(DATA EXTRACT):
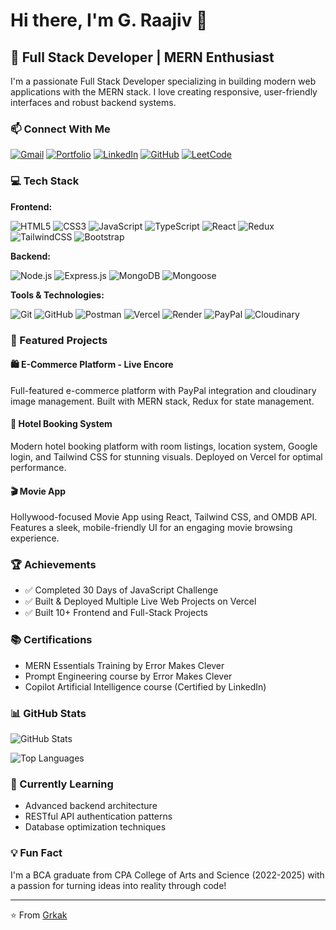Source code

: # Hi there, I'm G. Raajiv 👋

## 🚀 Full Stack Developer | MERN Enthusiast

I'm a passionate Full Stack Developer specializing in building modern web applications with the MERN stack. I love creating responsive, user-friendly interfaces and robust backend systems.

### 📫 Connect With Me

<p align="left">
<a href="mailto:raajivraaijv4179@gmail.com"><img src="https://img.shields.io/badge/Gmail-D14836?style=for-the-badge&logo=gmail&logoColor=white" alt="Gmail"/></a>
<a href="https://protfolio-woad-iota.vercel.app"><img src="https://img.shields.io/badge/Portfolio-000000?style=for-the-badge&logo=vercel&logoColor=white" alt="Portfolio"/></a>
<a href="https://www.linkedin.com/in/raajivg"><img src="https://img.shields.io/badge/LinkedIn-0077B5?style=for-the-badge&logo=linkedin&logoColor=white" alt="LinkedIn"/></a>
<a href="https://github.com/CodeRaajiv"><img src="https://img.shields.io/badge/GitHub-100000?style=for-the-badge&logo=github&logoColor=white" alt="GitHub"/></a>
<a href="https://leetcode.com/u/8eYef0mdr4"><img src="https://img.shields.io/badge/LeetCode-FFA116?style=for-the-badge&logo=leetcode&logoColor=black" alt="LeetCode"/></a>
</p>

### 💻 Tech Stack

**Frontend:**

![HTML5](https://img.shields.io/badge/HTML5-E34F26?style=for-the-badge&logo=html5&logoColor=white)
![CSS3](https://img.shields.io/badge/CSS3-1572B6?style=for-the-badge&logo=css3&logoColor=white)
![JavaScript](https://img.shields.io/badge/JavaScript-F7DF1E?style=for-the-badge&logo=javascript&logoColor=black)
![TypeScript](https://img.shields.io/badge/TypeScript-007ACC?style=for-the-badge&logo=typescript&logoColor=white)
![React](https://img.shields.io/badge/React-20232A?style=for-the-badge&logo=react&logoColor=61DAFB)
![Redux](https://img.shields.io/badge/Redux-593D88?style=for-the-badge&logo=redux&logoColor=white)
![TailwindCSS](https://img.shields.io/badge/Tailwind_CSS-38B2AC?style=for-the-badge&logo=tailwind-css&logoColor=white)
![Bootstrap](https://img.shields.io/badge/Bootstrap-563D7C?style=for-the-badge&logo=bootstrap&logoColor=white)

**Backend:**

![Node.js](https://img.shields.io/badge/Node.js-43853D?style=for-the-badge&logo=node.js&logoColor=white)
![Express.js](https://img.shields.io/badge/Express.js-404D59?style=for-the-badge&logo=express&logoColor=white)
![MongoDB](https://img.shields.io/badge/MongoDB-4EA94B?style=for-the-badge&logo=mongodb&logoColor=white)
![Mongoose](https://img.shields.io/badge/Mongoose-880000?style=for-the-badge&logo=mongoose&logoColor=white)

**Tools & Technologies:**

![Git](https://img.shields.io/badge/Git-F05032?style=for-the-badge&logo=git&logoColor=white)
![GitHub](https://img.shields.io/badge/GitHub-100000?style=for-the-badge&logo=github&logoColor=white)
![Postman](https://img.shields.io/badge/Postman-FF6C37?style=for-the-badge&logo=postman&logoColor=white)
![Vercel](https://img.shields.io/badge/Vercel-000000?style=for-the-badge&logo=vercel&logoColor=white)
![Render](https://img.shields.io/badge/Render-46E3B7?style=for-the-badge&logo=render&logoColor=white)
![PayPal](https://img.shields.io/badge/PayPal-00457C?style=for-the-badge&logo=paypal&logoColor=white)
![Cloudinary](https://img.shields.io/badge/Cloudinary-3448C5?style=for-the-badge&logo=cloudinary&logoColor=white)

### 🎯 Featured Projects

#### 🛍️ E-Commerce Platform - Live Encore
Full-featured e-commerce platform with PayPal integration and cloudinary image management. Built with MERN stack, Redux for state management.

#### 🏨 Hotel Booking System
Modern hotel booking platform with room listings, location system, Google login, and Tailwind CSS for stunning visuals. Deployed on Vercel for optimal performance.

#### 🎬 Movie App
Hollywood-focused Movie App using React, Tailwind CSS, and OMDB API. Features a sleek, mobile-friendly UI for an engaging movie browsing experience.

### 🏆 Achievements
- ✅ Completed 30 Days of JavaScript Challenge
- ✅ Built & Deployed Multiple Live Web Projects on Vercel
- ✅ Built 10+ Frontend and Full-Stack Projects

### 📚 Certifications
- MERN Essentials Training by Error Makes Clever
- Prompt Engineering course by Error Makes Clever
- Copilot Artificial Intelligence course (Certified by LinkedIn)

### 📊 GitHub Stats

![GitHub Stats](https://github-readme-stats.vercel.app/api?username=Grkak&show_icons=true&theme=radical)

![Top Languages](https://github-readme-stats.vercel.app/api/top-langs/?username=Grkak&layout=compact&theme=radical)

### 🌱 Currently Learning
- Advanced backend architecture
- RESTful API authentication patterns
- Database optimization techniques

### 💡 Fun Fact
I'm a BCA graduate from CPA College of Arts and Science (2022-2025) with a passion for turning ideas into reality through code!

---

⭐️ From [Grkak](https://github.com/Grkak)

--

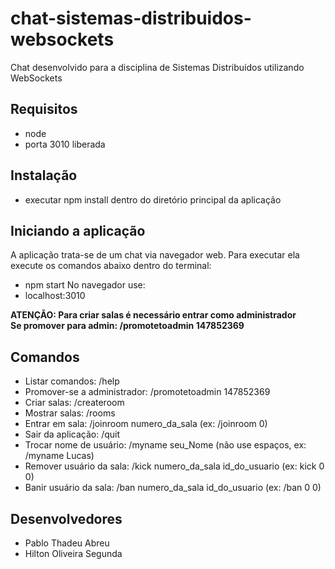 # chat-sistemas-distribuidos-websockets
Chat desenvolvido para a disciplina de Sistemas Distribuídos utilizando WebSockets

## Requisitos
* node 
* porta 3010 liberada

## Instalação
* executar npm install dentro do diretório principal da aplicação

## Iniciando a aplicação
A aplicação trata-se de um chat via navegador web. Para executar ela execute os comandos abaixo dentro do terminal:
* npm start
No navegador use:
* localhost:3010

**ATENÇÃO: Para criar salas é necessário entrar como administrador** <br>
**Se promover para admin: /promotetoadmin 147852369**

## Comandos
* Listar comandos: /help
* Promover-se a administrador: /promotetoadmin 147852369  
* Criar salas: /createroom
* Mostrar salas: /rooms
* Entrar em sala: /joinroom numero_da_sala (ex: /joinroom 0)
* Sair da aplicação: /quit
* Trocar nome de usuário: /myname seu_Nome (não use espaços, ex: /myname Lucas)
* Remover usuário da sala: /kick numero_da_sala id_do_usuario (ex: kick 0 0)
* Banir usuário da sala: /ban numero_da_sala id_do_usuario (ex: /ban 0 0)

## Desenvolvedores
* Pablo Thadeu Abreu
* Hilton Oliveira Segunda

(WHAT TO WORK ON):
Some lines contain the word "Developer". Pull each one out of the listing.

(ANSWER FOR THE TASK):
## 🚀 Full Stack Developer | MERN Enthusiast
I'm a passionate Full Stack Developer specializing in building modern web applications with the MERN stack. I love creating responsive, user-friendly interfaces and robust backend systems.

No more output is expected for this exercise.